Landlord: 'Nasty tax won't get a cent of my property gains'

By Anne Gibson

Property investor David Whitburn. Photo / Supplied
Property investor David Whitburn. Photo / Supplied

Investor says Labour plan punishes those trying to provide for their own retirement.

Nine years ago, David Whitburn had $7000 and a handful of shares.

Today, he has more than $1 million equity in his property portfolio and says Labour will never get a cent with its "nasty" capital gains tax (CGT).

"That's because I'm not selling, ever. My children will inherit these places," he said, adding that Labour's plans would damage New Zealand.

Mr Whitburn, who is the Auckland Property Investors Association president, said many of the clients of his real estate mentoring scheme might leave New Zealand if the tax came in.

"They can earn higher wages in Australia, and investing in New Zealand with a friendlier property tax climate is what's keeping them here. Why would they invest in New Zealand when they can get better capital in Australia?

"This is a nasty tax that discourages those who want to get ahead and not be a burden on fellow taxpayers in retirement.
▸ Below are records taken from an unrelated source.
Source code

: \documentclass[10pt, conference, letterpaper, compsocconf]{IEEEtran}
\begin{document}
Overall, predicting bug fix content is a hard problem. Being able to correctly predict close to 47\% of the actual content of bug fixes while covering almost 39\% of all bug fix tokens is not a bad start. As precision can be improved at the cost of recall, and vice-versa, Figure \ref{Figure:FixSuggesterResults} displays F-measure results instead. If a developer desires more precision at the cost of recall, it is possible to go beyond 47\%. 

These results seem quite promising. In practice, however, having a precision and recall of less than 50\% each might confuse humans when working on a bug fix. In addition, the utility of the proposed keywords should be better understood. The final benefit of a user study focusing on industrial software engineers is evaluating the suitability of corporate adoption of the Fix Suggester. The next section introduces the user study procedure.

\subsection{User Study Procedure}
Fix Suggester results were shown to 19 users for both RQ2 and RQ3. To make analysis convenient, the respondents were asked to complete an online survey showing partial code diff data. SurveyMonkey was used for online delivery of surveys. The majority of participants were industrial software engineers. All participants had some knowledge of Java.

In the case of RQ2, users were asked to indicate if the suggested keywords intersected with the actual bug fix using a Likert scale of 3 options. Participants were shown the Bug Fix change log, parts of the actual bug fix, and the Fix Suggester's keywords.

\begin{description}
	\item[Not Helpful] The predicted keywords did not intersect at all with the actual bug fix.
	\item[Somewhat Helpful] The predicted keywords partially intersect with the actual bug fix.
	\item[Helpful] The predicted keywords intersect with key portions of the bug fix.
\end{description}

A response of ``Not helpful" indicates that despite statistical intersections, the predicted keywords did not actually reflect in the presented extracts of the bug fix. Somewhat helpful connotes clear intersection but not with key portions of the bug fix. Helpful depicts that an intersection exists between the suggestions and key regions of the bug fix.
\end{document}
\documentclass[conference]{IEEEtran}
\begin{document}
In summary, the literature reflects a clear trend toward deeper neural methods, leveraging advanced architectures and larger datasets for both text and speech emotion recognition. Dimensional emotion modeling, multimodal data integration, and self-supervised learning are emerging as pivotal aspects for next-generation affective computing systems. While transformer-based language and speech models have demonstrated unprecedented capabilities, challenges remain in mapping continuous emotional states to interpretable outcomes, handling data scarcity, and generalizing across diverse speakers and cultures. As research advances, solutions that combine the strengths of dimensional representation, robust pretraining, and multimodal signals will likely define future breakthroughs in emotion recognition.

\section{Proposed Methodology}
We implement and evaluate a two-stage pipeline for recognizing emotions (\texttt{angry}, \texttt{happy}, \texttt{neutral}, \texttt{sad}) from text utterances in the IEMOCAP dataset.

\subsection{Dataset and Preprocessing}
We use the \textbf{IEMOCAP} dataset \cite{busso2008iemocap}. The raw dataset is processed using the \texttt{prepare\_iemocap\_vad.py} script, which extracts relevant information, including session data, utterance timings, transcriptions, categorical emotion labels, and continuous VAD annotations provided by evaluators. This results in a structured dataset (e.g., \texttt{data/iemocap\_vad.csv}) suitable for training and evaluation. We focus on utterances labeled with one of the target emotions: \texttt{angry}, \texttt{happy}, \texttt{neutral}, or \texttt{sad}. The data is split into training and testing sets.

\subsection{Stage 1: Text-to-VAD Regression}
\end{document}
It's not aspirational and is a new tax that's not needed. Why punish those making an effort to provide for themselves?

He said the tax would also have unintended effects. "Rental prices will be pushed up with fewer property investors investing. House prices may be pushed up by property investors holding on for a lot longer, making the dream of home ownership that step too far for a number of people."

For Mr Whitburn, buying property has been his making. He gets rent from six houses and five minor dwellings which are home to more than 40 people in West Harbour, Massey and Ranui.

"I've got all the places in trusts and have no plans to sell," said the multimillionaire. "I'm getting an income and using that to pay down the debt on my own home. In two years I'll be debt-free with lovely views of Rangitoto and the Sky Tower.

"If there's fear about another property boom this shows lack of understanding by politicians about property cycles. What we saw from 2003-2007 was just another boom, much like in 1993-1997.

"Property markets move in cycles the world over whether there's a CGT or not," Mr Whitburn said.

Andrew King, vice-president of the Property Investors' Federation, lashed out at wide-ranging exemptions.

"If a CGT is the right thing to do, it's the right thing to do for all assets. Politics shouldn't come into it. Private home buyers account for about 70 per cent of purchases so have a greater effect on the market than anyone else."